Source texts of formatted documents

##########

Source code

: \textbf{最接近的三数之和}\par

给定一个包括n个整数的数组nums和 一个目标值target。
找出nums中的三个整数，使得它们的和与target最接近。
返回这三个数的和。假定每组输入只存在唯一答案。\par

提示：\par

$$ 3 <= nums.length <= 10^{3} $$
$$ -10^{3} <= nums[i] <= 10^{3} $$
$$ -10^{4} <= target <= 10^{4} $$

##########

- _Problem_: All lines from the one that contains "找出nums中的三个整数，使得它们的和与target最接近。" to the end of the records above are to be copied exactly; leave out the rest.

- _The answer_:
找出nums中的三个整数，使得它们的和与target最接近。
返回这三个数的和。假定每组输入只存在唯一答案。\par

提示：\par

$$ 3 <= nums.length <= 10^{3} $$
$$ -10^{3} <= nums[i] <= 10^{3} $$
$$ -10^{4} <= target <= 10^{4} $$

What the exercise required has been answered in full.